London will receive $103.5 million from Ontario to fund its long-awaited BRT plan, the province announced today.

The funding comes from the federal Investing in Canada Infrastructure Program, which funds some provincial governments' infrastructure efforts. London is also seeking separate federal funding for its 10 projects — if successful, they could begin construction as early as 2020.

London asked the Ontarian and Canadian governments for $260 million in total funding. They have said they will spend $110 million of their own on the projects, $20 million of which is tax-funded.

Mayor Ed Holder was joined by Ontario's ministers of infrastructure and transportation Laurie Scott and Jeff Yurek for the announcement.

Bus Rapid Transit is set to be London's largest infrastructure project in years, spanning the city with new bus paths and bolstering London's existing bus network.

BRT North and West Legs

The abandoned plans for bus coverage around campus.

Earlier this year, well into the plan's yearslong development, London nixed funding for significant coverage of Western University's campus and key student destinations. BRT's abandoned North and West legs would connect campus to Fanshawe College via Richmond Row, and Cherryhill Village Mall to White Oaks Mall via Wellington Road.

City Council ultimately voted against them, citing greater traffic in the routes' surrounding areas and harms to its nearby businesses. Holder joined the 8-5 majority vote against the plan.

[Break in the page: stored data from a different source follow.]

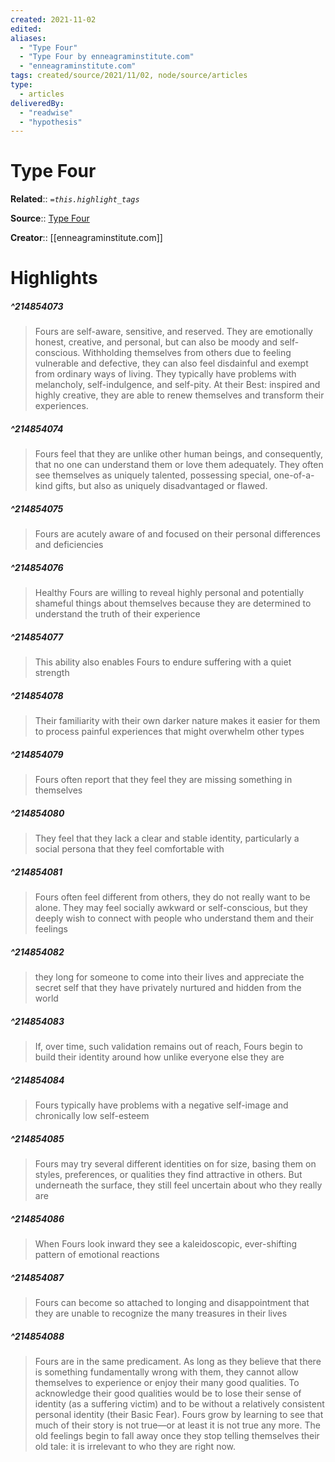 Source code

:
 ```yaml
---
created: 2021-11-02
edited: 
aliases:
  - "Type Four"
  - "Type Four by enneagraminstitute.com"
  - "enneagraminstitute.com"
tags: created/source/2021/11/02, node/source/articles
type:
  - articles
deliveredBy:
  - "readwise"
  - "hypothesis"
---
```

# Type Four

**Related**:: 
*`=this.highlight_tags`*

**Source**:: [Type Four](https://www.enneagraminstitute.com/type-4)

**Creator**:: [[enneagraminstitute.com]]

# Highlights
##### ^214854073
  
> Fours are self-aware, sensitive, and reserved. They are emotionally honest, creative, and personal, but can also be moody and self-conscious. Withholding themselves from others due to feeling vulnerable and defective, they can also feel disdainful and exempt from ordinary ways of living. They typically have problems with melancholy, self-indulgence, and self-pity. At their Best: inspired and highly creative, they are able to renew themselves and transform their experiences. 

##### ^214854074
  
> Fours feel that they are unlike other human beings, and consequently, that no one can understand them or love them adequately. They often see themselves as uniquely talented, possessing special, one-of-a-kind gifts, but also as uniquely disadvantaged or flawed. 

##### ^214854075
  
> Fours are acutely aware of and focused on their personal differences and deficiencies 

##### ^214854076
  
> Healthy Fours are willing to reveal highly personal and potentially shameful things about themselves because they are determined to understand the truth of their experience 

##### ^214854077
  
> This ability also enables Fours to endure suffering with a quiet strength 

##### ^214854078
  
> Their familiarity with their own darker nature makes it easier for them to process painful experiences that might overwhelm other types 

##### ^214854079
  
> Fours often report that they feel they are missing something in themselves 

##### ^214854080
  
> They feel that they lack a clear and stable identity, particularly a social persona that they feel comfortable with 

##### ^214854081
  
> Fours often feel different from others, they do not really want to be alone. They may feel socially awkward or self-conscious, but they deeply wish to connect with people who understand them and their feelings 

##### ^214854082
  
> they long for someone to come into their lives and appreciate the secret self that they have privately nurtured and hidden from the world 

##### ^214854083
  
> If, over time, such validation remains out of reach, Fours begin to build their identity around how unlike everyone else they are 

##### ^214854084
  
> Fours typically have problems with a negative self-image and chronically low self-esteem 

##### ^214854085
  
> Fours may try several different identities on for size, basing them on styles, preferences, or qualities they find attractive in others. But underneath the surface, they still feel uncertain about who they really are 

##### ^214854086
  
> When Fours look inward they see a kaleidoscopic, ever-shifting pattern of emotional reactions 

##### ^214854087
  
> Fours can become so attached to longing and disappointment that they are unable to recognize the many treasures in their lives 

##### ^214854088
  
> Fours are in the same predicament. As long as they believe that there is something fundamentally wrong with them, they cannot allow themselves to experience or enjoy their many good qualities. To acknowledge their good qualities would be to lose their sense of identity (as a suffering victim) and to be without a relatively consistent personal identity (their Basic Fear). Fours grow by learning to see that much of their story is not true—or at least it is not true any more. The old feelings begin to fall away once they stop telling themselves their old tale: it is irrelevant to who they are right now. 

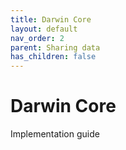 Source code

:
 ```yaml
---
title: Darwin Core
layout: default
nav_order: 2
parent: Sharing data
has_children: false
---
```


# Darwin Core

Implementation guide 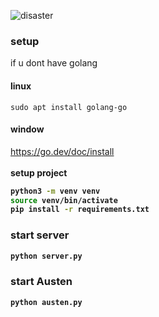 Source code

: ![disaster](https://static01.nyt.com/images/2021/04/30/multimedia/30xp-meme/29xp-meme-articleLarge-v3.jpg?quality=75&auto=webp&disable=upscale)<br>

### setup
if u dont have golang
#### linux
```
sudo apt install golang-go
```
#### window 
https://go.dev/doc/install<br>
<br>
<b>setup project<b><br>
```bash
python3 -m venv venv
source venv/bin/activate
pip install -r requirements.txt
```
### start server
```python
python server.py
```
### start Austen
```python
python austen.py
```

While both legs still appear on the city's website, they have no dedicated funding.

One of the North and West legs' loudest advocates was the University Students' Council.

"While we are disappointed that this announcement doesn’t include the North leg of BRT, we look forward to continuing conversations with government stakeholders to ensure that transit in London serves Western students, one of the LTC’s biggest funder and rider groups," said Bardia Jalayer, USC president. "We thank our local and provincial partners for taking a step in the right direction and we look forward to hearing from the federal government on this proposal."

Despite recent developments, many students could still see benefits from the plan.

One project, estimated to cost $17.8 million, would free up buses pushing through Oxford Street and Wharncliffe Road, nearby many students' houses. The London Transit Commission will also add more buses to their fleets to meet increasing needs, totalling $25.2 million.

In her announcement, Scott added that this project will upgrade traffic signals to decrease congestion, ensure pedestrian security, design wider boulevards and improved walking lanes.

"We are committed to invest in critical projects that will really make a difference to the people of Ontario," said Scott. "These new transit projects will serve the people of London for many years to come."